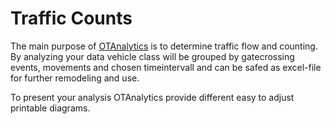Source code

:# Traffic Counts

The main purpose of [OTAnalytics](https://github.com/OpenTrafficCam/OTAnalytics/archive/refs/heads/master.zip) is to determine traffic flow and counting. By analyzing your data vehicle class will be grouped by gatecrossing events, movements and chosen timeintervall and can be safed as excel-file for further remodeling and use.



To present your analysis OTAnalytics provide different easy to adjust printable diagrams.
---
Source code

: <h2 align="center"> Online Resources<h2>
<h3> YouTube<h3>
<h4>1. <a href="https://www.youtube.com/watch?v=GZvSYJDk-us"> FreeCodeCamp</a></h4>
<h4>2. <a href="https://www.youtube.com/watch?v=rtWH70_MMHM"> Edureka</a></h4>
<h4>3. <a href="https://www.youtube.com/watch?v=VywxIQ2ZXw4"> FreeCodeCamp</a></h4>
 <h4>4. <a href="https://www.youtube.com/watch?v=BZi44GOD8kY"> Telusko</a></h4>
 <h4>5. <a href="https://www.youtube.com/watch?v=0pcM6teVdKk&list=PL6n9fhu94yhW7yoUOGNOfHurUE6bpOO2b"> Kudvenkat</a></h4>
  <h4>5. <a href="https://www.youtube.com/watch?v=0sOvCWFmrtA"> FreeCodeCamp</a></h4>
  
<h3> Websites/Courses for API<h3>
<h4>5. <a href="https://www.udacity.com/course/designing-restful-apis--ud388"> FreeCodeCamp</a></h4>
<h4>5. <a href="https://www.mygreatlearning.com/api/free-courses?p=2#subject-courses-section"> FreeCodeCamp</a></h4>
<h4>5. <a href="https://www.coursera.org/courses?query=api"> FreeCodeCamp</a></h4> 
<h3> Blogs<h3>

WHAT YOU HAVE TO DO: Look through the data above. Find each line with the string "watch" and copy it.

THE COMPLETED TASK:
<h4>1. <a href="https://www.youtube.com/watch?v=GZvSYJDk-us"> FreeCodeCamp</a></h4>
<h4>2. <a href="https://www.youtube.com/watch?v=rtWH70_MMHM"> Edureka</a></h4>
<h4>3. <a href="https://www.youtube.com/watch?v=VywxIQ2ZXw4"> FreeCodeCamp</a></h4>
 <h4>4. <a href="https://www.youtube.com/watch?v=BZi44GOD8kY"> Telusko</a></h4>
 <h4>5. <a href="https://www.youtube.com/watch?v=0pcM6teVdKk&list=PL6n9fhu94yhW7yoUOGNOfHurUE6bpOO2b"> Kudvenkat</a></h4>
  <h4>5. <a href="https://www.youtube.com/watch?v=0sOvCWFmrtA"> FreeCodeCamp</a></h4>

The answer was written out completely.